If you do not have insurance and think that you may need long-term care in the future, you may want to spend down your assets to qualify for Medicaid. You could achieve this by converting a portion of your non-exempt assets into an annuity. As most states offer special consideration to the income annuity. Before reading further, do ensure that using an income annuity in conjunction with Medicaid is viable in your state. A local attorney should be able to help you out with understanding the same.
To make the most of this option, you must use an income annuity with an irrevocable payout option. The reason for this is because the contract will be valued with the owner's assets if the owner has the authority to alter the terms of the payout. You must also remember that to qualify for Medicaid, you must have as few assets as possible.
Another point to remember is that the income received by the annuity should not exceed the amount allowed under the Medicaid spend down rules. Neither should it exceed the state's income cap limits. The irreversible payment schedule will not allow you to reduce the income from the contract, which will make you permanently ineligible for Medicaid.

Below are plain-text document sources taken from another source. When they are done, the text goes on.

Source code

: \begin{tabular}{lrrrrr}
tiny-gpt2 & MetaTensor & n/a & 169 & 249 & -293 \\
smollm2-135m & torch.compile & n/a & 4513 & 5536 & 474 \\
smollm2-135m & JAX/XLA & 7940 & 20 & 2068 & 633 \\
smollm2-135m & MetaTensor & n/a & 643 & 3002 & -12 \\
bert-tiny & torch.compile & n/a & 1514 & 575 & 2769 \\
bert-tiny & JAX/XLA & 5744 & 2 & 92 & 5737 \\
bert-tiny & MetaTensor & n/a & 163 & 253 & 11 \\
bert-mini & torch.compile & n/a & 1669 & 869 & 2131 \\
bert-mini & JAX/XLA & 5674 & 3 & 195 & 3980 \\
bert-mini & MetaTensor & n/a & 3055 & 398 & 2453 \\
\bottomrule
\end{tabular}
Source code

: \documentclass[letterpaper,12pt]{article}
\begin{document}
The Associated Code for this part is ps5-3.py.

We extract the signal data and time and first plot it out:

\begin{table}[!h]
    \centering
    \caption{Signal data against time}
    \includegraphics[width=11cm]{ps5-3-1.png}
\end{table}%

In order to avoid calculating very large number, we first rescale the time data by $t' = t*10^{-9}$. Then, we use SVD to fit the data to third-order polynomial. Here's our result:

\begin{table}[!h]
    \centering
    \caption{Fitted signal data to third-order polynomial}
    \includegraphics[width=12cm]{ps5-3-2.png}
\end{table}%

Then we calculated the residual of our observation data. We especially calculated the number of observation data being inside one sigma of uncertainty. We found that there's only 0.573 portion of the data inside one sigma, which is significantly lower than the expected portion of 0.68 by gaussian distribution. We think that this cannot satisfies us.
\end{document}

For instance, if choose to check-into a care home that costs $4,000 per month, you must transfer enough assets into an income annuity, to ensure, you get an approximate of $1600 per month for the rest of your life. But taking your Social Security income into account, which we shall fix at a hypothetical $1300 per month, your income comes to a total of $2900 per month. This could make you ineligible for Medicaid due to the income cap mentioned by the state. For 2010, the maximum amount of earned income was $2022. This way you do not receive benefits from Medicaid, nor would you have enough to cover your monthly bills. If you do decide to opt for income annuity to benefit from Medicaid, ensure that your income level is just right, as there'll be no way to change the terms, once you start receiving your monthly payouts.